The day's only negative occurred in the ninth, when Kemp suffered a left ankle injury while sliding into home plate on a force play. He left the game with what is believed to be a sprain, although no X-rays were taken and he is not expected to need a return trip to the DL. The Dodgers will reevaluate him before Monday's series opener in Toronto.
"It's just a little swollen. It's not that bad," Kemp said. "I started walking around a little bit and it started feeling a little better, so tomorrow we'll see what it feels like."
Other than that, it was smooth sailing for the Dodgers, who began the series with a pair of close, low-scoring wins. They played with Kemp, Crawford and Ramirez in the same lineup for the first time this season and reaped the rewards, pounding Nationals All-Star right-hander Jordan Zimmermann for seven runs during a decisive second inning.
A team that faced a 9 1/2-game division deficit a month ago gave itself an opportunity to move into sole possession of first place for the first time all season.
"That's not really what we're worried about right now," Kemp said. "We can't worry about what Arizona's doing. We've got to take care of our business. If we continue to play the way we've been playing, we'll be a tough team to beat. We all want to get in first place, and when we do get in first place, we don't want to lose that spot. We just want to keep rolling."
Kershaw (9-6), making his first appearance since the All-Star Game, struck out nine and walked none while twirling a two-hitter over seven innings. He gave up only a pair of home runs to Jayson Werth, in the second and the seventh. Kershaw's Major League-leading ERA climbed slightly, to 2.01.
"Yeah, he's one of the best guys in the game," Werth said. "I was lucky enough to get some pitches I could handle. I'm sure he would tell you he missed his spot. I think both of them were pretty much right down the middle. When you get a guy like that that leaves balls in the middle of the plate, you have to capitalize on it, and luckily I was able to do that."
The left-hander had a 7-0 lead to work with after the Dodgers sent 11 men to the plate against Zimmermann in the top of the second. Kemp, who missed the previous 11 games with a left shoulder injury, led off by blasting a hanging slider well up into the left-field bleachers. Kershaw drove in a run with a groundout, and Crawford hit an RBI single before Ramirez launched a towering three-run shot into the Dodgers' bullpen behind left field. Kemp capped the scoring with an RBI double down the left-field line, as L.A. matched its highest-scoring inning of the season.
That outburst chased Zimmermann (12-5), who came in with a 2.58 ERA this year and a 22-start unbeaten streak at home. He gave up eight hits and two walks over two innings.

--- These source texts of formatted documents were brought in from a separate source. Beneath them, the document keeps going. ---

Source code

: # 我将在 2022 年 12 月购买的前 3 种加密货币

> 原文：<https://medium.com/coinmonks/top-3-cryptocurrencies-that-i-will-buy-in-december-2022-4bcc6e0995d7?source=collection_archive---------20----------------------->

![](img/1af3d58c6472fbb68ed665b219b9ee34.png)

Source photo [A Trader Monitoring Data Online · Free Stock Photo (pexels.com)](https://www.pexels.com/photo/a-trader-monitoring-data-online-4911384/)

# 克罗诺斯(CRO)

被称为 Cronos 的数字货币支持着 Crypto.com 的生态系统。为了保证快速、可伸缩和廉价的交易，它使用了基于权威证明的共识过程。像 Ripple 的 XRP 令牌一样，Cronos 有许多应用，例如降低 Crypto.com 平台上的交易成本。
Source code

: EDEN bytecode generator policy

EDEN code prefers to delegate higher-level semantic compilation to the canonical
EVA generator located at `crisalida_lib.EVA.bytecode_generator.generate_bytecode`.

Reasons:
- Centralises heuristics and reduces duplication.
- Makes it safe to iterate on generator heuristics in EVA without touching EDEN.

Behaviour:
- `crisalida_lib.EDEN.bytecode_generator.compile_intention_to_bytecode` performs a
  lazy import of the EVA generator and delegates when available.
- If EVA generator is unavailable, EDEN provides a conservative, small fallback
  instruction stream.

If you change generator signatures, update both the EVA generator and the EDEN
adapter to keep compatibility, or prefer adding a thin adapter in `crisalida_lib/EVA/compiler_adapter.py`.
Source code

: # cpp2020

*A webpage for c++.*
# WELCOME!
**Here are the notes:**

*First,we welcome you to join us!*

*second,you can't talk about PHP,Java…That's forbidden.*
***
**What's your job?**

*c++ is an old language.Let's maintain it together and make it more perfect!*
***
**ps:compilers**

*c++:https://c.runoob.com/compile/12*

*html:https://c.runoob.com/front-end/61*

After an Andre Ethier RBI groundout against Ross Ohlendorf in the fourth, Kemp struck again with an RBI single to left, making the score 9-1 and pulling him within a triple of the cycle. He lined out to the left-field warning track in the sixth and walked in the ninth.
"He's a great hitter. We all know it," first baseman Adrian Gonzalez said. "MVP-type player, and we know he's capable of doing that every time he's out there."
The Dodgers also got a big day from Crawford, who entered play 3-for-32 since coming off the DL on July 5. He matched that hit total in one afternoon, going 3-for-5 with a double and a walk, losing a fourth hit when Kemp didn't hustle home on the ninth-inning forceout.
"We thought yesterday that his [batting practice] was better than we'd seen in a long time," manager Don Mattingly said. "Then yesterday he gets a hit in the game, swung the bat good today, I thought. Hopefully, he's on the road."
The Dodgers now head to Toronto firing on all cylinders after facing three All-Star-caliber starting pitchers in three days and sweeping a team that made the postseason a year ago.
"This was a good sign," Kershaw said. "That's a great team over there. We have a lot of respect for those guys. They did it last year and they pretty much have the same team back. So for us to come in here and play like we did, get some wins against some upper-echelon pitchers like we did, it's a good sign for us, for sure."